Do you know this guy?

Discussion in 'UPS Discussions' started by SignatureRequired, Mar 18, 2007.

  1. UPS Driver
    --------------------------------------------------------------------------------

    William Rosario
    Interviewed by Paul Vee
    I am a "Full-Time Package Car Driver" for UPS. I've been doing it for ten
    years. I started because I was a student and I needed a part-time job. I went
    for an interview for what I thought was "Part-Time Loaders." When I got there
    they said it was for drivers. So I filled out the application, and they called
    me back three days later.
    It was the first real job ever in my life and, at the beginning, it was pretty
    overwhelming. UPS is heavily fortified. You've got to show a pass to get in the
    gate. So like, every day, you go in, you change into your uniform in the locker
    room, and then you go downstairs for the morning meeting. Every day there's a
    meeting in the morning to tell you what you did wrong the day before. Every day.
    They get you all together in a group, all the drivers and everybody, and then
    they yank you in the office and yell at you personally for about five minutes.
    It's like roll call, like, you know, a police station show. Except they just
    yell at you. At UPS, you're never told what you did well.

    They're like a military organization. They check you over for appearance,
    everything. They make sure your shoes shine, your tee shirts can only be white
    or brown--they can't be black, your socks have to be brown or black. Your shoes
    have to be polished.

    Then, after the meeting, you go to your truck, which is already loaded and full
    of gas. All you do is drive and deliver. You have a route set up for you every
    day, with a specific number of delivery and pick-up accounts you do. And you
    have to deliver every single package. If you bring one package back without
    attempting to deliver it, they can fire you right there.

    But, the most important thing is: "Don't spill your coffee." You know, don't
    spill coffee in the truck. The most important thing is to not spill hot coffee
    when you're driving. Forget the UPS rules, just don't spill coffee. That is the
    unwritten number one law of driving a truck.

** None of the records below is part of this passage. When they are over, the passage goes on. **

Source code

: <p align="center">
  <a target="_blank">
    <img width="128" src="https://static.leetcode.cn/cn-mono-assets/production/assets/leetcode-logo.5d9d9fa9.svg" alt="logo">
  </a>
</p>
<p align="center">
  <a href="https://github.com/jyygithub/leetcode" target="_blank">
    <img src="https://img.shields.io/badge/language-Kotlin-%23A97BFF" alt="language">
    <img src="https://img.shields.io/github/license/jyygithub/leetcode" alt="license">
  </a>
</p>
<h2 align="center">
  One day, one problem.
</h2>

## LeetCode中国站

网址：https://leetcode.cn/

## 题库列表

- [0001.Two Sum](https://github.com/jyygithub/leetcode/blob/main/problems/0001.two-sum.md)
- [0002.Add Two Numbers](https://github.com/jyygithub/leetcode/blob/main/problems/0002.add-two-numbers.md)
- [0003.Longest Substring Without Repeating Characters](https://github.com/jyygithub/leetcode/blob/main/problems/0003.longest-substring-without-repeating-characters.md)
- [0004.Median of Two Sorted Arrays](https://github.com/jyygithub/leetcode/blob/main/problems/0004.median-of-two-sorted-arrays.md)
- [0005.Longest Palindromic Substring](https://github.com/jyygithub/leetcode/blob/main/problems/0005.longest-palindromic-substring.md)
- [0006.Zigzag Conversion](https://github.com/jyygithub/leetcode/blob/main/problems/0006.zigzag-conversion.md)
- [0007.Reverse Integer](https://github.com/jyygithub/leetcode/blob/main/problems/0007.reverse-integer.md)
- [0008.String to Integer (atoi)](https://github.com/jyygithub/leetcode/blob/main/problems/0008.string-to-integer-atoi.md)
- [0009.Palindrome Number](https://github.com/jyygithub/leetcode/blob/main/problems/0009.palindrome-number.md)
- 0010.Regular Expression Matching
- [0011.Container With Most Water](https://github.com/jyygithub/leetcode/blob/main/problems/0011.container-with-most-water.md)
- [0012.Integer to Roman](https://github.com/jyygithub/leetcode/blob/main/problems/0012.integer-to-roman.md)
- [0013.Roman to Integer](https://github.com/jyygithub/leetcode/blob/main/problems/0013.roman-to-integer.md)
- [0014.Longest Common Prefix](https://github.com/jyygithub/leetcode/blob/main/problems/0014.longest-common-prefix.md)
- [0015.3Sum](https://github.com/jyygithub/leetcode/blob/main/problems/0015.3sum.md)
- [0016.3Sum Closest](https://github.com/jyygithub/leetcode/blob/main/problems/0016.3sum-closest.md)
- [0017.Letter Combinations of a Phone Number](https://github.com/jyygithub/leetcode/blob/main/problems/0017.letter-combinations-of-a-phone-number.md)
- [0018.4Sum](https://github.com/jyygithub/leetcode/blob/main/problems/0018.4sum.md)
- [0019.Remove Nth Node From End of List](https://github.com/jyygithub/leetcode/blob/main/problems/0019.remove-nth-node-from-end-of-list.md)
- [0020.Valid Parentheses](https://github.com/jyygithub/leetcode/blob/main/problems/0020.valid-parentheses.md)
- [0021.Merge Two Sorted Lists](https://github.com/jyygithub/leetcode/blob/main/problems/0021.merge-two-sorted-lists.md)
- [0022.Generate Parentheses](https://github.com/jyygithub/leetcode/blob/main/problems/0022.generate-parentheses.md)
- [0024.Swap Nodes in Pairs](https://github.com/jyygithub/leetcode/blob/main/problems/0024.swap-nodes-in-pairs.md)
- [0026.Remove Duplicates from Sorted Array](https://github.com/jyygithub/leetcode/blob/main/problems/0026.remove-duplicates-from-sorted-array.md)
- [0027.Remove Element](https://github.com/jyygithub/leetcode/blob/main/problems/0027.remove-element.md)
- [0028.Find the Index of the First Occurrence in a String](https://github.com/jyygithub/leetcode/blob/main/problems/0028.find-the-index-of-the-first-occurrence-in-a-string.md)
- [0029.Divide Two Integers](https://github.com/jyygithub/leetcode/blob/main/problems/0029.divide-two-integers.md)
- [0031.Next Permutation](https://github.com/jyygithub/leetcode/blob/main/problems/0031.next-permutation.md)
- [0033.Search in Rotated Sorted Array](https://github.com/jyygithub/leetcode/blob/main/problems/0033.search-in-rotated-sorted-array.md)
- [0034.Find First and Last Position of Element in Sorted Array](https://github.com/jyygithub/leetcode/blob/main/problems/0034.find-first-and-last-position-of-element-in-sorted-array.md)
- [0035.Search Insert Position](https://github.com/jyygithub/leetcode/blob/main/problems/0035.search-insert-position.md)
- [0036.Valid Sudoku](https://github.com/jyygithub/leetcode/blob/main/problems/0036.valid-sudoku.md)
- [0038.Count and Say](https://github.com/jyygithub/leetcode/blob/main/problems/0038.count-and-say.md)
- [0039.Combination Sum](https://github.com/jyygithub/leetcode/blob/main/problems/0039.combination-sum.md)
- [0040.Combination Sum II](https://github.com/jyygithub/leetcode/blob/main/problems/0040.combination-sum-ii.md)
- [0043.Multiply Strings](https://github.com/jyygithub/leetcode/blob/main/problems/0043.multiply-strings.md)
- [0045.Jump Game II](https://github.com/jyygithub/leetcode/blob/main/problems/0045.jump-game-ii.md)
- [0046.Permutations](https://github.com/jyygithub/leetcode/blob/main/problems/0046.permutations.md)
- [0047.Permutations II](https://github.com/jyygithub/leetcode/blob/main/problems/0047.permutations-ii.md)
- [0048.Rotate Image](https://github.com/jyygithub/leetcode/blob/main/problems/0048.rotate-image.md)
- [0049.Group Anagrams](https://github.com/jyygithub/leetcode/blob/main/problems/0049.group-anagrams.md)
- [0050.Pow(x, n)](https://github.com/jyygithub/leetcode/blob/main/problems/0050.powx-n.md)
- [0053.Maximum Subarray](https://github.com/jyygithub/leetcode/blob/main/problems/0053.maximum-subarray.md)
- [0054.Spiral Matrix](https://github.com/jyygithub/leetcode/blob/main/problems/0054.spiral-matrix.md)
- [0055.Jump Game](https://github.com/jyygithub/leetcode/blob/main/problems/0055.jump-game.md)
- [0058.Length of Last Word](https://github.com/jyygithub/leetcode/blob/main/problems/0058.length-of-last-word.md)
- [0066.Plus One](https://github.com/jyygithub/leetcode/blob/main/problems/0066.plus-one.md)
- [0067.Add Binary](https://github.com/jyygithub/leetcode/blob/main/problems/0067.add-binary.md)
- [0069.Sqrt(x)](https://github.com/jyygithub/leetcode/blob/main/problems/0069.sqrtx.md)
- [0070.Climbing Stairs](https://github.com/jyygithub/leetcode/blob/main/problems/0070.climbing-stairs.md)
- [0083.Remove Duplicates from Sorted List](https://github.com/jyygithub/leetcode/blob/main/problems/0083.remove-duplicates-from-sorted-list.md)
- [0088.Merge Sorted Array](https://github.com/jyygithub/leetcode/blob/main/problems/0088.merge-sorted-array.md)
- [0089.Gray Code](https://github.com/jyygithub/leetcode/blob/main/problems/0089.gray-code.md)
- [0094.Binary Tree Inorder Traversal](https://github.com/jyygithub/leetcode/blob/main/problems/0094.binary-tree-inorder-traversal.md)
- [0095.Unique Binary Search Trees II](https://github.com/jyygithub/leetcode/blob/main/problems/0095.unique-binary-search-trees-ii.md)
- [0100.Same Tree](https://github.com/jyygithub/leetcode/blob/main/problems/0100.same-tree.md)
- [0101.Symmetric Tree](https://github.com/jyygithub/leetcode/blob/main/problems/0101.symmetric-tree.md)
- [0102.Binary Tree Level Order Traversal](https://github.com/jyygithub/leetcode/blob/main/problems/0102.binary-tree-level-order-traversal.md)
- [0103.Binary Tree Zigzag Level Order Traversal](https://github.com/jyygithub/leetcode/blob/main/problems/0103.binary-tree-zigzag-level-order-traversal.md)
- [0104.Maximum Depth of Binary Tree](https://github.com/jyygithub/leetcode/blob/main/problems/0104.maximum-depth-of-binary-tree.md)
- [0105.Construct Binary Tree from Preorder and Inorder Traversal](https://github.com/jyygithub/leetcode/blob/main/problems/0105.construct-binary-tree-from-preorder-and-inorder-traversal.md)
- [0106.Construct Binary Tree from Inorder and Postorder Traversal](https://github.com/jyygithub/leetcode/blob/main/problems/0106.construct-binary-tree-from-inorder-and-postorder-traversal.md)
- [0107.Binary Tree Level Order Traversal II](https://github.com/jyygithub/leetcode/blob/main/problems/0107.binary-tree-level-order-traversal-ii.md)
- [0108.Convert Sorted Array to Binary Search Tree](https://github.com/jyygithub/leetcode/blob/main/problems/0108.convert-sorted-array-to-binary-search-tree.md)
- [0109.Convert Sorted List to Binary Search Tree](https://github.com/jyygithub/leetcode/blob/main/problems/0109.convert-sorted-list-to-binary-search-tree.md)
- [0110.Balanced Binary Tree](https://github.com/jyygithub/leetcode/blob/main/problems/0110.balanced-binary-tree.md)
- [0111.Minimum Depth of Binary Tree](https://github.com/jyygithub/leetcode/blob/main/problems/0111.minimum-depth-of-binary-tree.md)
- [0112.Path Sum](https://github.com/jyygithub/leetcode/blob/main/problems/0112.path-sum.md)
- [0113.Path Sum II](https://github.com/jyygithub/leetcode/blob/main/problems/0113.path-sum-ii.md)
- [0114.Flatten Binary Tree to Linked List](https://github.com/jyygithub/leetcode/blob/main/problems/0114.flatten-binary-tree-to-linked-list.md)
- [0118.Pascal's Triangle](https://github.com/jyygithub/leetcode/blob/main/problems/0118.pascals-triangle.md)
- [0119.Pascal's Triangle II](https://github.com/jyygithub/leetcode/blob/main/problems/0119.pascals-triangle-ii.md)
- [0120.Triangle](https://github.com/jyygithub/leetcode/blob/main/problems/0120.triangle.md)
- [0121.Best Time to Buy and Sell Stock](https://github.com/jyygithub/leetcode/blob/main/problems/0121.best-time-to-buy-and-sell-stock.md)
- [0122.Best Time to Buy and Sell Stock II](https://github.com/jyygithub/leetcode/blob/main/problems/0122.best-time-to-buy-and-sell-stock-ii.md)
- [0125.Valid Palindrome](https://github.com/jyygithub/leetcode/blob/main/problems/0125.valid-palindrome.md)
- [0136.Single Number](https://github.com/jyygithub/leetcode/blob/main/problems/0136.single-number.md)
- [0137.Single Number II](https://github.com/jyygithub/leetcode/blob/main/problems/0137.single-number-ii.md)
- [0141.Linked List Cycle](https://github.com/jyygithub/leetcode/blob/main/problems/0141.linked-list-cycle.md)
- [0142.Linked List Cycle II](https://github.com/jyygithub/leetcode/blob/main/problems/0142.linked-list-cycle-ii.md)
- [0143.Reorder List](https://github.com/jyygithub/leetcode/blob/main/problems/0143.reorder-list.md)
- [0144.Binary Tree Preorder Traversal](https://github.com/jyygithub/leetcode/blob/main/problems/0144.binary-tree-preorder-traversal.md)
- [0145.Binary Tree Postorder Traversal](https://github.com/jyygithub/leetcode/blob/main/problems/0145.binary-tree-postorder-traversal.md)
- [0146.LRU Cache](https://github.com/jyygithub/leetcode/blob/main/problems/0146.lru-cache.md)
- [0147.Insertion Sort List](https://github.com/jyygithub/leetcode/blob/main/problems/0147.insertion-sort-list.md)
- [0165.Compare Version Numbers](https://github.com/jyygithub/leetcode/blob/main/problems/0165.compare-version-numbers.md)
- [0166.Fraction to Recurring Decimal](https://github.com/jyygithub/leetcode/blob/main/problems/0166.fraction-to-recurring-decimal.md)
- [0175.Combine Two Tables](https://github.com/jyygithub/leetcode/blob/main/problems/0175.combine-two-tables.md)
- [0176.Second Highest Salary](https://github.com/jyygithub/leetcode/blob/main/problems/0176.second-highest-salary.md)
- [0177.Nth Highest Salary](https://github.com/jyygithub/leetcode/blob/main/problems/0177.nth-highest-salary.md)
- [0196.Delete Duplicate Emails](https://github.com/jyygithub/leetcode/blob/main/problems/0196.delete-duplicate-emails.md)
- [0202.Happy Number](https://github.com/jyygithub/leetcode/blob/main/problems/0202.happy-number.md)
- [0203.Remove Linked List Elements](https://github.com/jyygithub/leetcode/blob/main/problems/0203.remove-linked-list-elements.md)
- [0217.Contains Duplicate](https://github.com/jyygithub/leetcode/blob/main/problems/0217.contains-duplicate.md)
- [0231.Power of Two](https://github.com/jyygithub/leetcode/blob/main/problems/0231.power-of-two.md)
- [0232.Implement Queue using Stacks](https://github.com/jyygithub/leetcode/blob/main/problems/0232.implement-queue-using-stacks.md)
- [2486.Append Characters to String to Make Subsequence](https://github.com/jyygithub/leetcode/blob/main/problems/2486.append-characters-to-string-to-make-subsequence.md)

    And you know, the service you give people all depends on how they tip you at
    Christmas. People who don't tip you at Christmas, you **** them. They get
    dropped off late in the day and picked up early. Or, you drop 'em off and pick
    'em up at the same time. The people who have coffee and doughnuts, and the
    people who have cute women working there, you deliver them first.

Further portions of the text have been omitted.